#### Work item
Filter the entries below, keeping every line that has the word "gets".

#### Record set
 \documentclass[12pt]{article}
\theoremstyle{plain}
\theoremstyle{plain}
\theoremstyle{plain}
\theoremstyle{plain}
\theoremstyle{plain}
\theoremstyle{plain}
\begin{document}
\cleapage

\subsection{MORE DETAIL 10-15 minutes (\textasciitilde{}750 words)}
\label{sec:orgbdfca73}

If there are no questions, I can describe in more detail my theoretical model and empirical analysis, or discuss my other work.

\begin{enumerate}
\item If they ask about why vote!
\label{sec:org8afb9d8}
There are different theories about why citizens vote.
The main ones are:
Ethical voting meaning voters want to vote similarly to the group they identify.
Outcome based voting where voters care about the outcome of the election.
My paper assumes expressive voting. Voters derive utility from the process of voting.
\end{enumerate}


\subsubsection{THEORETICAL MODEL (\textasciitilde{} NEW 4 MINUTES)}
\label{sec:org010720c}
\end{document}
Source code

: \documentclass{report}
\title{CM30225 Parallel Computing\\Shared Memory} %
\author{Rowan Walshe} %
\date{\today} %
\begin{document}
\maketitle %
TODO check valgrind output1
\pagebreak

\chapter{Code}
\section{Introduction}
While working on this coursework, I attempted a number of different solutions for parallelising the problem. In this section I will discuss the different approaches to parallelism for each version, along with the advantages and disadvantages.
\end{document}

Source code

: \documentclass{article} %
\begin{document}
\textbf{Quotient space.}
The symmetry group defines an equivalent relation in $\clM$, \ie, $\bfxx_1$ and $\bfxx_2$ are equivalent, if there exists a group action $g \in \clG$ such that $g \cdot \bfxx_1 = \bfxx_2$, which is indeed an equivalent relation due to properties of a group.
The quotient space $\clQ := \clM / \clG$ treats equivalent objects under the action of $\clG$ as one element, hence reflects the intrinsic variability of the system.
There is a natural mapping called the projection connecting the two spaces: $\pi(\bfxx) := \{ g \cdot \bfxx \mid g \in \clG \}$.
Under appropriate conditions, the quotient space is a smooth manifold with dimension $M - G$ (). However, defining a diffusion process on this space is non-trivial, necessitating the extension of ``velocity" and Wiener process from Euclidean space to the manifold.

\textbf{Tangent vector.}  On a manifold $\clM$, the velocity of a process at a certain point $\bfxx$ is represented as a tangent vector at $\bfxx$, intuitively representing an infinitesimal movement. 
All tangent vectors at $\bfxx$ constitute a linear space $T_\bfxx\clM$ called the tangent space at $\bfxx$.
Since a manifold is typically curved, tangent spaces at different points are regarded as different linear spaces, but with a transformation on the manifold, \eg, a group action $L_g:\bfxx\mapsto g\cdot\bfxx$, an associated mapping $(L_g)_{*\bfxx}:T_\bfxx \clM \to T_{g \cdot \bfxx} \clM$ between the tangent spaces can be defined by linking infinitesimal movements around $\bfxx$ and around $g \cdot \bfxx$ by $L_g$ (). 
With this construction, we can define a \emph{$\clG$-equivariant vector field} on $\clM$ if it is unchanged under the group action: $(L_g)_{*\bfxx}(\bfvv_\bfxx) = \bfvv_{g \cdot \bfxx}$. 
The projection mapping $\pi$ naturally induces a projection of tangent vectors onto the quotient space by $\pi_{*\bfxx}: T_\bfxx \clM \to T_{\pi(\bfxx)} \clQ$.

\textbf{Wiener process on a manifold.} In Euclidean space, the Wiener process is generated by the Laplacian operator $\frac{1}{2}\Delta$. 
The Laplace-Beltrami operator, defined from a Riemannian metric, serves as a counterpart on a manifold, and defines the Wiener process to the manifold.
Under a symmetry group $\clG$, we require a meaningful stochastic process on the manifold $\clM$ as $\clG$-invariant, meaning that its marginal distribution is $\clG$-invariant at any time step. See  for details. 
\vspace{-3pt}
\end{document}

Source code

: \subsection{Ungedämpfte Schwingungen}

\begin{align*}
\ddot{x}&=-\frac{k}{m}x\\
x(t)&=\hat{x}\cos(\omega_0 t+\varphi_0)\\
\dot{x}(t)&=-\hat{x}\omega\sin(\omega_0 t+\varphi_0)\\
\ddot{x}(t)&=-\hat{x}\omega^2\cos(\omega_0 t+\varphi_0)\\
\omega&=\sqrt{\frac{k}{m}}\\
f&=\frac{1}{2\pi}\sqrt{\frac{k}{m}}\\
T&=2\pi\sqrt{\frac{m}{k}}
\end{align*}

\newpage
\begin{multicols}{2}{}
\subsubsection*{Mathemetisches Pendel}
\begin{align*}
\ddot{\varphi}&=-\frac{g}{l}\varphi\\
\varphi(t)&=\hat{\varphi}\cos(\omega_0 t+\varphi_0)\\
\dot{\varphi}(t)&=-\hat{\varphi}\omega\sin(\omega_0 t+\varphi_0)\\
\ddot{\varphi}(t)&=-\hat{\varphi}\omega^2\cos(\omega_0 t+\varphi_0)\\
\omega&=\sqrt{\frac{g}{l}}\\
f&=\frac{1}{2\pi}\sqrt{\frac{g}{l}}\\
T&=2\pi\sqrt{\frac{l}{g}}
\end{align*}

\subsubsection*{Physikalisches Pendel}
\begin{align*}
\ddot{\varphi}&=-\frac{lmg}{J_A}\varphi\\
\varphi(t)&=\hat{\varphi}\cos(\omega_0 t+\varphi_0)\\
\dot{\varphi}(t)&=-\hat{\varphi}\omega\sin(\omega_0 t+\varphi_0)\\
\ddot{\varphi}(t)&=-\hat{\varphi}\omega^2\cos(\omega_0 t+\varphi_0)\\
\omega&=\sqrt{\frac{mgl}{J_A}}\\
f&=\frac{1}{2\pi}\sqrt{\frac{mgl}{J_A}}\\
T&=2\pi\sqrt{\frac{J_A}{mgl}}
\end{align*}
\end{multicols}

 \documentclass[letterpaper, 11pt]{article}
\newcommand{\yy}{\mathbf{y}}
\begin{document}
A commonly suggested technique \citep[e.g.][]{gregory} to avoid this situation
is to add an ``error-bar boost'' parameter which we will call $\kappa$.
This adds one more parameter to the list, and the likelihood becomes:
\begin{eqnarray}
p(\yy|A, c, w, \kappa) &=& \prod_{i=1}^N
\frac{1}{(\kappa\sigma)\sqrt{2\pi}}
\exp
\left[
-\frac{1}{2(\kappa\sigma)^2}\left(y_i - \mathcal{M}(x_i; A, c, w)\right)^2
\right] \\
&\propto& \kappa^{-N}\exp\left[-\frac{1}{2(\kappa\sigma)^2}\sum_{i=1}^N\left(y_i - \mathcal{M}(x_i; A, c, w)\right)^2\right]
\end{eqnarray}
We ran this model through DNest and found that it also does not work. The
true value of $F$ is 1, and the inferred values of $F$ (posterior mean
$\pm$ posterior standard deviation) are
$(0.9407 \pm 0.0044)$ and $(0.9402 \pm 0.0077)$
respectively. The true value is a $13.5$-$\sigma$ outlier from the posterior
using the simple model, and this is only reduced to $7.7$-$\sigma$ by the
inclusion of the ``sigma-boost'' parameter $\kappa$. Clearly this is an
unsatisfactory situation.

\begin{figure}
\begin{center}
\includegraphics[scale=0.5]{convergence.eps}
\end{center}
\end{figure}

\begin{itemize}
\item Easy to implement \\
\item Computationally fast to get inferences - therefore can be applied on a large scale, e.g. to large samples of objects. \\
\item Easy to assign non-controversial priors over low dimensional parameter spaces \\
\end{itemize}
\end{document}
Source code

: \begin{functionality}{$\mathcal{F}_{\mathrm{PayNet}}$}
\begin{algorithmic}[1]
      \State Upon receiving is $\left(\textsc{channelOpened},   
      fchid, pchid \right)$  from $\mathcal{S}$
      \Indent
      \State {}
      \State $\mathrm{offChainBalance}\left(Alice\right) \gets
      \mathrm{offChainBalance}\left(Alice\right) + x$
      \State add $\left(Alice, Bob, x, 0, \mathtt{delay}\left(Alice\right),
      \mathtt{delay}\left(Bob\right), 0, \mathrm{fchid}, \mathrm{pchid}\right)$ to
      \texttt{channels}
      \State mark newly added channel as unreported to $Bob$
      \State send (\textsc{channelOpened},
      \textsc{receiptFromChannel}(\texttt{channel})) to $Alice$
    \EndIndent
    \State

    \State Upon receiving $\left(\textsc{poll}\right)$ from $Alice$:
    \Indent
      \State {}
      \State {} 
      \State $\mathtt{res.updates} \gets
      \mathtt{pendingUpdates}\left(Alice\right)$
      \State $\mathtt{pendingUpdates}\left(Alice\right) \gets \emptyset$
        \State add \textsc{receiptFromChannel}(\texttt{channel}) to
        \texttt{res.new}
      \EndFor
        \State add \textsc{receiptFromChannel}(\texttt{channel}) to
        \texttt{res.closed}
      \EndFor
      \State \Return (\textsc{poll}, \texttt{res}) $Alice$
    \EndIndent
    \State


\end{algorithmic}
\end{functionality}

#### Result for this task
      \State $\mathrm{offChainBalance}\left(Alice\right) \gets
      \State $\mathtt{res.updates} \gets
      \State $\mathtt{pendingUpdates}\left(Alice\right) \gets \emptyset$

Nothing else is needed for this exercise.